Last time I said that my notion of correctness is simple: you should never invoke a method on an object
that doesn't implement it. To start off discussion, let's look at a very simple algorithm that statically determines
this. The subset of Mix that it handles is one without loops, without recursive calls, and with no inheritance; basically a fairly
useless subset of Mix, but let's go with it.
The idea is simple: starting from the programs entrypoint (a free function I'll call main
), we'll interpret
the program, but instead of using regular values like ints, and strings, and objects, we'll use types; that is, we'll
perform an abstract interpretation. Abstract
interpretation, invented and first formalized by Cousot and Cousot, has a long history in static analysis; I'll be more
or less ignoring the formalization from here on in, and just going with an informal approach. Check
this out for a fairly readable introduction to "real" abstract interpretation.
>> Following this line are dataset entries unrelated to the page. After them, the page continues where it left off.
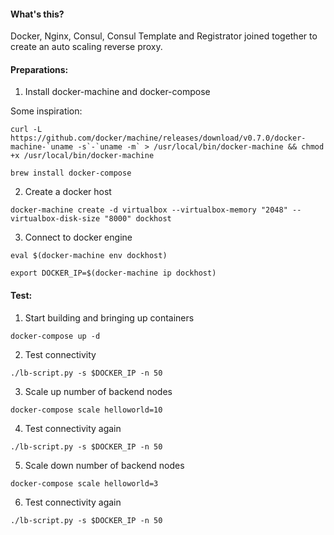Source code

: #### What's this?

Docker, Nginx, Consul, Consul Template and Registrator joined together to create an auto scaling reverse proxy.

#### Preparations:

1. Install docker-machine and docker-compose

 Some inspiration:

 ```curl -L https://github.com/docker/machine/releases/download/v0.7.0/docker-machine-`uname -s`-`uname -m` > /usr/local/bin/docker-machine && chmod +x /usr/local/bin/docker-machine```

 ```brew install docker-compose```

2. Create a docker host

 ```docker-machine create -d virtualbox --virtualbox-memory "2048" --virtualbox-disk-size "8000" dockhost```

3. Connect to docker engine

 ```eval $(docker-machine env dockhost)```

 ```export DOCKER_IP=$(docker-machine ip dockhost)```


#### Test:

1. Start building and bringing up containers

 ```docker-compose up -d```

2. Test connectivity

 ```./lb-script.py -s $DOCKER_IP -n 50```

3. Scale up number of backend nodes

 ```docker-compose scale helloworld=10```

4. Test connectivity again

 ```./lb-script.py -s $DOCKER_IP -n 50```

5. Scale down number of backend nodes

 ```docker-compose scale helloworld=3```

6. Test connectivity again

 ```./lb-script.py -s $DOCKER_IP -n 50```
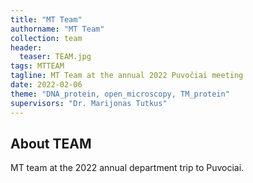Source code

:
 ```yaml
---
title: "MT Team"
authorname: "MT Team"
collection: team
header:
  teaser: TEAM.jpg
tags: MTTEAM
tagline: MT Team at the annual 2022 Puvočiai meeting
date: 2022-02-06
theme: "DNA_protein, open_microscopy, TM_protein"
supervisors: "Dr. Marijonas Tutkus"
---
```


<h2>About TEAM</h2>
MT team at the 2022 annual department trip to Puvociai.

<!---{% include author-research-themes.html %}--->
<!---{% include team-member-collaborators.html %}--->
<!---{% include publication-list.html %}--->

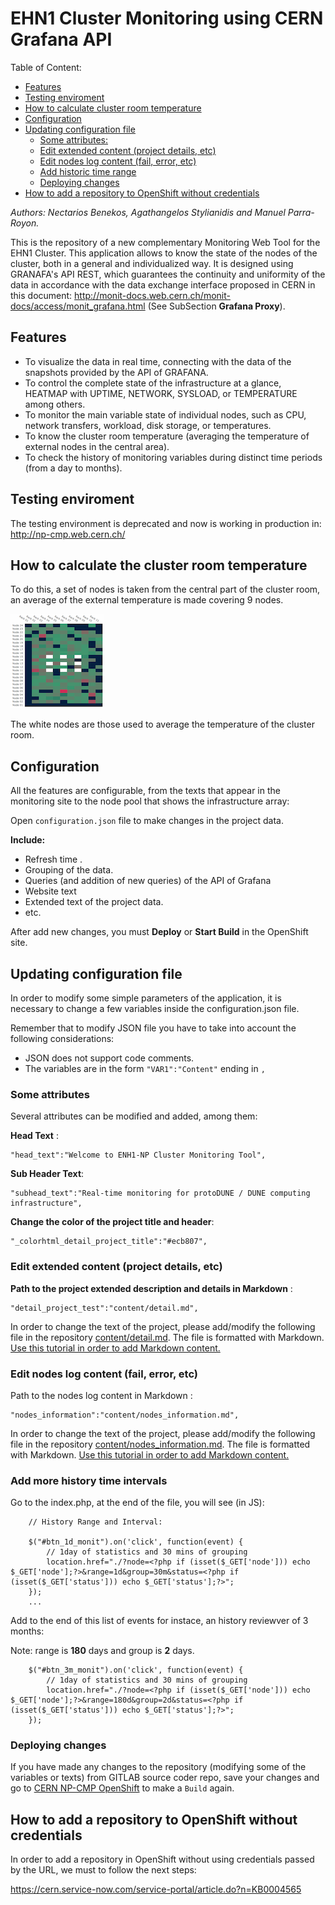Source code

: # EHN1 Cluster Monitoring using CERN Grafana API

Table of Content:

  * [Features](#features)
  * [Testing enviroment](#testing-enviroment)
  * [How to calculate  cluster room temperature](#how-to-calculate--cluster-room-temperature)
  * [Configuration](#configuration)
  * [Updating configuration file](#updating-configuration-file)
    + [Some attributes:](#some-attributes-)
    + [Edit extended content (project details, etc)](#edit-extended-content--project-details--etc)
    + [Edit nodes log  content (fail, error, etc)](#edit-nodes-log--content--fail--error--etc)
	+ [Add historic  time range](#add-more-history-time-intervals)
    + [Deploying changes](#deploying-changes)
  * [How to add a repository to OpenShift without credentials](#how-to-add-a-repository-to-openshift-without-credentials)

*Authors: Nectarios Benekos, Agathangelos Stylianidis and Manuel Parra-Royon.*

This is the repository of a new complementary Monitoring Web Tool for the EHN1 Cluster.
This application allows to know the state of the nodes of the cluster, both in a general and individualized way. 
It is designed using GRANAFA's API REST, which guarantees the continuity and uniformity of the data in accordance with the data exchange interface proposed in CERN in this document: http://monit-docs.web.cern.ch/monit-docs/access/monit_grafana.html (See SubSection **Grafana Proxy**).

## Features

- To visualize the data in real time, connecting with the data of the snapshots provided by the API of GRAFANA.
- To control the complete state of the infrastructure at a glance, HEATMAP with UPTIME, NETWORK, SYSLOAD, or TEMPERATURE among others.
- To monitor the main variable state of individual nodes, such as CPU, network transfers, workload, disk storage, or temperatures.
- To know the cluster room temperature (averaging the temperature of external nodes in the central area).
- To check the history of monitoring variables during distinct time periods (from a day to months).


## Testing enviroment

The testing environment is deprecated and now is working in production in: http://np-cmp.web.cern.ch/

## How to calculate  the cluster room temperature

To do this, a set of nodes is taken from the central part of the cluster room, an average of the external temperature is made covering 9 nodes.

![CentralTemp](img/central_avg_temp.png)

The white nodes are those used to average the temperature of the cluster room.

## Configuration

All the features are configurable, from the texts that appear in the monitoring site to the node pool that shows the infrastructure array:

Open ```configuration.json``` file to make changes in the project data.

**Include:**

- Refresh time .
- Grouping of the data.
- Queries (and addition of new queries) of the API of Grafana
- Website text
- Extended text of the project data.
- etc.

After add new changes, you must **Deploy** or **Start Build** in the OpenShift site.


## Updating configuration file

In order to modify some simple parameters of the application, it is necessary to change a few variables inside the configuration.json file.

Remember that to modify JSON file you have to take into account the following considerations:

- JSON does not support code comments.
- The variables are in the form ``"VAR1":"Content"`` ending in ``,`` 



### Some attributes 

Several attributes can be modified and added, among them:

**Head Text** :

```
"head_text":"Welcome to ENH1-NP Cluster Monitoring Tool",
```

**Sub Header Text**:

```
"subhead_text":"Real-time monitoring for protoDUNE / DUNE computing infrastructure",
```

**Change the color of the project title and header**:
```
"_colorhtml_detail_project_title":"#ecb807",
```

### Edit extended content (project details, etc)

**Path to the project extended description and details in Markdown** :

```
"detail_project_test":"content/detail.md",
```

In order to change the text of the project, please add/modify the following file in the repository [content/detail.md](content/detail.md).
The file is formatted with Markdown. [Use this tutorial in order to add Markdown content.](https://commonmark.org/help/)


### Edit nodes log  content (fail, error, etc)

Path to the nodes log content in Markdown :

```
"nodes_information":"content/nodes_information.md",
```

In order to change the text of the project, please add/modify the following file in the repository [content/nodes_information.md](content/nodes_information.md).
The file is formatted with Markdown. [Use this tutorial in order to add Markdown content.](https://commonmark.org/help/)


### Add more history time intervals

Go to the index.php, at the end of the file, you will see (in JS):

```
	// History Range and Interval:

	$("#btn_1d_monit").on('click', function(event) {
		// 1day of statistics and 30 mins of grouping
		location.href="./?node=<?php if (isset($_GET['node'])) echo $_GET['node'];?>&range=1d&group=30m&status=<?php if (isset($_GET['status'])) echo $_GET['status'];?>";
	});
	...

```

Add to the end of this list of events for instace, an history reviewver of 3 months:

Note: range is **180** days and group is **2** days.

```
	$("#btn_3m_monit").on('click', function(event) {
		// 1day of statistics and 30 mins of grouping
		location.href="./?node=<?php if (isset($_GET['node'])) echo $_GET['node'];?>&range=180d&group=2d&status=<?php if (isset($_GET['status'])) echo $_GET['status'];?>";
	});
```







### Deploying changes

If you have made any changes to the repository (modifying some of the variables or texts) from GITLAB source coder repo, save your changes and go to [CERN NP-CMP OpenShift](https://openshift.cern.ch/console/project/np-cmp/) to make a ```Build``` again.


## How to add a repository to OpenShift without credentials

In order to add a repository in OpenShift without using credentials passed by the URL, we must to follow the next steps:

https://cern.service-now.com/service-portal/article.do?n=KB0004565



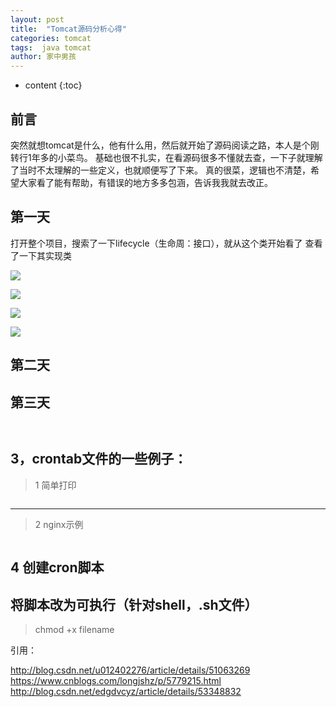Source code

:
 ```yaml
---
layout: post
title:  "Tomcat源码分析心得"
categories: tomcat
tags:  java tomcat  
author: 家中男孩
---
```


* content
{:toc}


## 前言

突然就想tomcat是什么，他有什么用，然后就开始了源码阅读之路，本人是个刚转行1年多的小菜鸟。
基础也很不扎实，在看源码很多不懂就去查，一下子就理解了当时不太理解的一些定义，也就顺便写了下来。
真的很菜，逻辑也不清楚，希望大家看了能有帮助，有错误的地方多多包涵，告诉我我就去改正。

##  第一天

打开整个项目，搜索了一下lifecycle（生命周：接口），就从这个类开始看了
查看了一下其实现类

![](/assets/life_extends_1.png)

![](/assets/life_extends_2.png)

![](/assets/life_extends_3.png)

![](/assets/life_extends_4.png)
## 第二天


## 第三天

```js



```
## 3，crontab文件的一些例子：

> 1 简单打印

```js
```

------

> 2 nginx示例

```js

```

##  4 创建cron脚本



## 将脚本改为可执行（针对shell，.sh文件）

> chmod +x filename


引用：

http://blog.csdn.net/u012402276/article/details/51063269
https://www.cnblogs.com/longjshz/p/5779215.html
http://blog.csdn.net/edgdvcyz/article/details/53348832








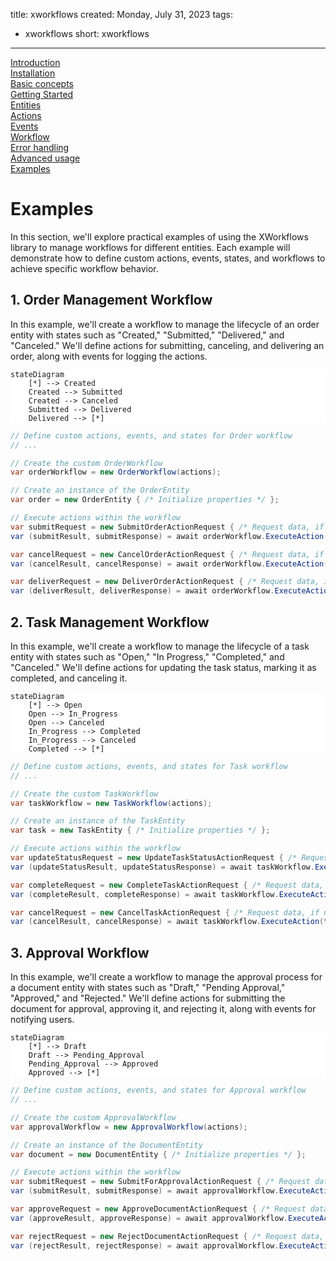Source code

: title: xworkflows
created: Monday, July 31, 2023
tags:
  - xworkflows
short: xworkflows
---
<a href="index.html">Introduction</a><br>
<a href="installation.html">Installation</a><br>
<a href="basic.html">Basic concepts</a><br>
<a href="starting.html">Getting Started</a><br>
<a href="entities.html">Entities</a><br>
<a href="actions.html">Actions</a><br>
<a href="events.html">Events</a><br>
<a href="workflow.html">Workflow</a><br>
<a href="errors.html">Error handling</a><br>
<a href="advanced.html">Advanced usage</a><br>
<a href="examples.html">Examples</a><br>

# Examples
In this section, we'll explore practical examples of using the XWorkflows library to manage workflows for different entities. Each example will demonstrate how to define custom actions, events, states, and workflows to achieve specific workflow behavior.

## 1. Order Management Workflow
In this example, we'll create a workflow to manage the lifecycle of an order entity with states such as "Created," "Submitted," "Delivered," and "Canceled." We'll define actions for submitting, canceling, and delivering an order, along with events for logging the actions.

```mermaid
stateDiagram
    [*] --> Created
    Created --> Submitted
    Created --> Canceled
    Submitted --> Delivered
    Delivered --> [*]
```

```csharp
// Define custom actions, events, and states for Order workflow
// ...

// Create the custom OrderWorkflow
var orderWorkflow = new OrderWorkflow(actions);

// Create an instance of the OrderEntity
var order = new OrderEntity { /* Initialize properties */ };

// Execute actions within the workflow
var submitRequest = new SubmitOrderActionRequest { /* Request data, if needed */ };
var (submitResult, submitResponse) = await orderWorkflow.ExecuteAction(order, submitRequest);

var cancelRequest = new CancelOrderActionRequest { /* Request data, if needed */ };
var (cancelResult, cancelResponse) = await orderWorkflow.ExecuteAction(order, cancelRequest);

var deliverRequest = new DeliverOrderActionRequest { /* Request data, if needed */ };
var (deliverResult, deliverResponse) = await orderWorkflow.ExecuteAction(order, deliverRequest);
```
## 2. Task Management Workflow
In this example, we'll create a workflow to manage the lifecycle of a task entity with states such as "Open," "In Progress," "Completed," and "Canceled." We'll define actions for updating the task status, marking it as completed, and canceling it.

```mermaid
stateDiagram
    [*] --> Open
    Open --> In_Progress
    Open --> Canceled
    In_Progress --> Completed
    In_Progress --> Canceled
    Completed --> [*]
```

```csharp
// Define custom actions, events, and states for Task workflow
// ...

// Create the custom TaskWorkflow
var taskWorkflow = new TaskWorkflow(actions);

// Create an instance of the TaskEntity
var task = new TaskEntity { /* Initialize properties */ };

// Execute actions within the workflow
var updateStatusRequest = new UpdateTaskStatusActionRequest { /* Request data, if needed */ };
var (updateStatusResult, updateStatusResponse) = await taskWorkflow.ExecuteAction(task, updateStatusRequest);

var completeRequest = new CompleteTaskActionRequest { /* Request data, if needed */ };
var (completeResult, completeResponse) = await taskWorkflow.ExecuteAction(task, completeRequest);

var cancelRequest = new CancelTaskActionRequest { /* Request data, if needed */ };
var (cancelResult, cancelResponse) = await taskWorkflow.ExecuteAction(task, cancelRequest);
```
## 3. Approval Workflow
In this example, we'll create a workflow to manage the approval process for a document entity with states such as "Draft," "Pending Approval," "Approved," and "Rejected." We'll define actions for submitting the document for approval, approving it, and rejecting it, along with events for notifying users.


```mermaid
stateDiagram
    [*] --> Draft
    Draft --> Pending_Approval
    Pending_Approval --> Approved
    Approved --> [*]
```

```csharp
// Define custom actions, events, and states for Approval workflow
// ...

// Create the custom ApprovalWorkflow
var approvalWorkflow = new ApprovalWorkflow(actions);

// Create an instance of the DocumentEntity
var document = new DocumentEntity { /* Initialize properties */ };

// Execute actions within the workflow
var submitRequest = new SubmitForApprovalActionRequest { /* Request data, if needed */ };
var (submitResult, submitResponse) = await approvalWorkflow.ExecuteAction(document, submitRequest);

var approveRequest = new ApproveDocumentActionRequest { /* Request data, if needed */ };
var (approveResult, approveResponse) = await approvalWorkflow.ExecuteAction(document, approveRequest);

var rejectRequest = new RejectDocumentActionRequest { /* Request data, if needed */ };
var (rejectResult, rejectResponse) = await approvalWorkflow.ExecuteAction(document, rejectRequest);
```




<script type="module">
  import mermaid from 'https://cdn.jsdelivr.net/npm/mermaid@10/dist/mermaid.esm.min.mjs';

  mermaid.initialize({
  securityLevel: 'loose',
});

</script>
<style>
    .mermaid{
        background-color:white
    }
</style>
Moving on to the actual algorithm, consider the following trivial code:
class A
{
public var Member;
public new(arg){ this.Member = 1; };
public Method1(){};
public Method2(){ this.Method1() };
};
main()
{
var a = new A();
a.Method2();
a.Member;
return;
}
So, starting in main
, let's interpret the program. At the outset, we have a variable declaration; let's
pretend that it was really written as a variable declaration followed by an assigment:
var a;
a = new A();
That let's us look at the two steps separately, instead of all at once. So, first we see a variable declaration, so
we add a
to the environment; we associate with a
the empty typeset. A typeset can
be thought of as a set containing all types that the variable is known to hold; by looking at how all of the types
in a typeset intersect, we can understand what operations on a
are guaranteed to be legal.
Next, there's an assignment: the effect of the assignment under the interpretation is that the typeset associated
with a
should be augmented by the right side's value; but how can we determine the right side's value? Let's
continue interpreting. new
(with a particular class name and constructor arguments, of which there are none in
this case) corresponds to constructing a concrete type based on the class and then invoking the class's construction operator.
Concrete types are values that represent the properties of an object, namely it's class name and its fields (both members
and methods). Concrete types are what go into typesets. From now on, we can think of the value of a particular expression
(under the abstract interpretation) as a typeset containing 0 or more concrete types.
So, first we construct the concrete type: it has name A
, and it has 1 member and 2 methods, namely Method1
and
Method2
; for now we'll indicate this concrete type as follows: A[Member: {}; Method1: {function()}; Method2: {function()}]
.
This should be read as a concrete type "A with field 'Member' having the empty typeset, 'Method1' having a typeset of 1 element,
and 'Method2' having an typeset of 1 element." The elements in the typesets for Method1
and Method2
are callable; I'll talk about callables in some other post, but for now the name should give you enough information
to go on.
Now that we've constructed the concrete type, we interpret the constructor. This means we analyze the body of the
new
operator for class A
, using an environment in which this
is bound to a
typeset consisting of only the just-constructed concrete type. So, we look inside the operator's definition, and the first
thing we see is another assignment.
Once again we add the value of the thing on the right to the typeset of whatever's on the left, and this time the
thing on the right is just an integer; for now we'll say that the concrete type of an integer is Int[]
,
therefore the value of the right side is a typeset containing only 1 concrete type. Essentially we're setting the
typeset of the thing on the left to be the union of itself and the typeset of the thing on the right.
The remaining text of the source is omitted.